EXERCISE DETAILS:
Entries must be copied exactly, with nothing left out.

ENTRIES SUPPLIED:
<<<<
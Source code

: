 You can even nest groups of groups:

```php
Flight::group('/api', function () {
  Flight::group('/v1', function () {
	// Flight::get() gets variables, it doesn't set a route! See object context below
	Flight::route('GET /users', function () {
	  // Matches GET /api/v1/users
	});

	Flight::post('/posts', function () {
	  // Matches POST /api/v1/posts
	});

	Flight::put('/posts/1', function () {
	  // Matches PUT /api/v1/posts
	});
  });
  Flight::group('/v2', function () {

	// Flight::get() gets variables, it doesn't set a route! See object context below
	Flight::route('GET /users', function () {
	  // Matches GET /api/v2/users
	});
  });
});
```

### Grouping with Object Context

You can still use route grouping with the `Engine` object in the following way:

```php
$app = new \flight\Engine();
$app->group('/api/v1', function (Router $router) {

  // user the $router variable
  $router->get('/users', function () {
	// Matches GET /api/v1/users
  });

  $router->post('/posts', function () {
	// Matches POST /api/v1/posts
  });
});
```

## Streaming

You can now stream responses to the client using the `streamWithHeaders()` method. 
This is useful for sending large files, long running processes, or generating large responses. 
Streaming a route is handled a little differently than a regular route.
>>>>
RESPONSE AREA:
Source code

: You can even nest groups of groups:

```php
Flight::group('/api', function () {
  Flight::group('/v1', function () {
	// Flight::get() gets variables, it doesn't set a route! See object context below
	Flight::route('GET /users', function () {
	  // Matches GET /api/v1/users
	});

	Flight::post('/posts', function () {
	  // Matches POST /api/v1/posts
	});

	Flight::put('/posts/1', function () {
	  // Matches PUT /api/v1/posts
	});
  });
  Flight::group('/v2', function () {

	// Flight::get() gets variables, it doesn't set a route! See object context below
	Flight::route('GET /users', function () {
	  // Matches GET /api/v2/users
	});
  });
});
```

### Grouping with Object Context

You can still use route grouping with the `Engine` object in the following way:

```php
$app = new \flight\Engine();
$app->group('/api/v1', function (Router $router) {

  // user the $router variable
  $router->get('/users', function () {
	// Matches GET /api/v1/users
  });

  $router->post('/posts', function () {
	// Matches POST /api/v1/posts
  });
});
```

## Streaming

You can now stream responses to the client using the `streamWithHeaders()` method. 
This is useful for sending large files, long running processes, or generating large responses. 
Streaming a route is handled a little differently than a regular route.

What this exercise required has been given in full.